Freestanding 3D mesostructures, functional devices, and shape-programmable systems based on mechanically induced assembly with shape memory polymers
Freestanding 3D mesostructures, functional devices, and shape-programmable systems based on mechanically induced assembly with shape memory polymers
Capabilities for controlled formation of sophisticated 3D micro/nanostructures in advanced materials have foundational implications across a broad range of fields. Recently developed methods use stress release in prestrained elastomeric substrates as a driving force for assembling 3D structures and functional microdevices from 2D precursors.
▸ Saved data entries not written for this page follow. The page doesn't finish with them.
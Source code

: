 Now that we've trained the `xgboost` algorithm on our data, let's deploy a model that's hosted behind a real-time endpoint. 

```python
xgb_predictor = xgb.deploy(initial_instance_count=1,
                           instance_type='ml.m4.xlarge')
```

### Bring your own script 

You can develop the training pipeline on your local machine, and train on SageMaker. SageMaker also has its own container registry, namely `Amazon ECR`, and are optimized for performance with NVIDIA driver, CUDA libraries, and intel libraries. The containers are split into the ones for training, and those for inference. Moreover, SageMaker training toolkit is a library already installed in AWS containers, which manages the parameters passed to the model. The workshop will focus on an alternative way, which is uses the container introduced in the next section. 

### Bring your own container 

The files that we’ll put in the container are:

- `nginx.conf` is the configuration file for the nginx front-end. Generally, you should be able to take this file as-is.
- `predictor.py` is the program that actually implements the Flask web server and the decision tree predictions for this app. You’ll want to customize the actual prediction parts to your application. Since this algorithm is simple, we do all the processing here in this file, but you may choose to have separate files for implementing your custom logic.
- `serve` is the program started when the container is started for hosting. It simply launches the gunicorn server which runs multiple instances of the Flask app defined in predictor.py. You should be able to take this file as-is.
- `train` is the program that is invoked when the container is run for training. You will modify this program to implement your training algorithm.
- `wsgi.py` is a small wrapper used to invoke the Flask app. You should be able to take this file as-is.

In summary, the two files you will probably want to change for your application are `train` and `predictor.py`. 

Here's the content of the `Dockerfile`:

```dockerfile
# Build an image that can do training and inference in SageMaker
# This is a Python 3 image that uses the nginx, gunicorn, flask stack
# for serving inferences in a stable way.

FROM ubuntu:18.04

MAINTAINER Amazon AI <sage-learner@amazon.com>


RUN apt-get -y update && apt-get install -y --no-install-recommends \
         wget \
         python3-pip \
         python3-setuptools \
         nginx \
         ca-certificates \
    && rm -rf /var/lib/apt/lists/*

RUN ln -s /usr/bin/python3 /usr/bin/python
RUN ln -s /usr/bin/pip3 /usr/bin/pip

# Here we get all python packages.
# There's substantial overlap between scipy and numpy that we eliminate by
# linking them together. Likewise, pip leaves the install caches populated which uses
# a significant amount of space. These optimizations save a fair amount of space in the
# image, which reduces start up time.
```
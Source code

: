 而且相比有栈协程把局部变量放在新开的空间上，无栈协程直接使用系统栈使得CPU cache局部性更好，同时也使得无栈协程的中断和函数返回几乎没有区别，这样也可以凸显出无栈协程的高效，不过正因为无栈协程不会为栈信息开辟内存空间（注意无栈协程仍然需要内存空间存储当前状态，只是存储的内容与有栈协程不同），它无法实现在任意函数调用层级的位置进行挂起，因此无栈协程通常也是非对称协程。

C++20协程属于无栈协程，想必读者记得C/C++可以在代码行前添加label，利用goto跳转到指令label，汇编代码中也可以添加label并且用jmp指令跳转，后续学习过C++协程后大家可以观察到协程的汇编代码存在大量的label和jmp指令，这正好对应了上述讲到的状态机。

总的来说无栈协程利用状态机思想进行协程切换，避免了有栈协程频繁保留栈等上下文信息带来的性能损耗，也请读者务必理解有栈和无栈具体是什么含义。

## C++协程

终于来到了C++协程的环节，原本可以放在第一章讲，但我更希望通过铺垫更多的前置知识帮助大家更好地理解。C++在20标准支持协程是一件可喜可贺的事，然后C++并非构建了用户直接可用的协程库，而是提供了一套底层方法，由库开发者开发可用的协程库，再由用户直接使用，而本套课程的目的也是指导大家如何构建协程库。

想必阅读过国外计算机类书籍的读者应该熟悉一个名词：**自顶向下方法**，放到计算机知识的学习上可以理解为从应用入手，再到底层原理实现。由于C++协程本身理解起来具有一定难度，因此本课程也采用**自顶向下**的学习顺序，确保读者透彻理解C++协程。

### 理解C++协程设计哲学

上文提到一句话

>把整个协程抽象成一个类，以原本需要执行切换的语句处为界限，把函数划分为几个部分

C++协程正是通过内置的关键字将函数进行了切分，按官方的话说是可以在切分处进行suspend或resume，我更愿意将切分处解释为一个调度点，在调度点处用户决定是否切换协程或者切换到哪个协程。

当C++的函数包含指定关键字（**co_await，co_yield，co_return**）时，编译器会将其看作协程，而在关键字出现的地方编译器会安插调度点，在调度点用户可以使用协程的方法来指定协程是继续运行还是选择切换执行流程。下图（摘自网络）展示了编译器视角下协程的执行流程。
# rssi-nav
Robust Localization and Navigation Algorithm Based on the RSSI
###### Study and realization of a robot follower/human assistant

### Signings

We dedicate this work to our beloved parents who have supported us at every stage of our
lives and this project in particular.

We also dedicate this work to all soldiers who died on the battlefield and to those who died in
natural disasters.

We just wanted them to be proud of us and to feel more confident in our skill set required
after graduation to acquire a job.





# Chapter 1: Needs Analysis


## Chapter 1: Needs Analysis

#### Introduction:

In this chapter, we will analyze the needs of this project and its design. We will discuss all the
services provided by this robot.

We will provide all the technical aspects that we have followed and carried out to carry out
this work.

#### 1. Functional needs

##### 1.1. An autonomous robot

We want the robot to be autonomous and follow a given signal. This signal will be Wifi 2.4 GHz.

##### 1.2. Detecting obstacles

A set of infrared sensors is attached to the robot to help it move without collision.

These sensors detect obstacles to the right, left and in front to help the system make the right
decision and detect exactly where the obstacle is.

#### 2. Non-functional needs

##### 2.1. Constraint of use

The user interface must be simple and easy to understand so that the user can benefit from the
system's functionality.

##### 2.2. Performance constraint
A limitation of this approach is that releasing these structures from their substrate returns them to their original 2D layouts due to the elastic recovery of the constituent materials. Here, a concept in which shape memory polymers serve as a means to achieve freestanding 3D architectures from the same basic approach is introduced, with demonstrated ability to realize lateral dimensions, characteristic feature sizes, and thicknesses as small as ≈500, 10, and 5 µm simultaneously, and the potential to scale to much larger or smaller dimensions. Wireless electronic devices illustrate the capacity to integrate other materials and functional components into these 3D frameworks. Quantitative mechanics modeling and experimental measurements illustrate not only shape fixation but also capabilities that allow for structure recovery and shape programmability, as a form of 4D structural control. These ideas provide opportunities in fields ranging from micro-electromechanical systems and microrobotics, to smart intravascular stents, tissue scaffolds, and many others.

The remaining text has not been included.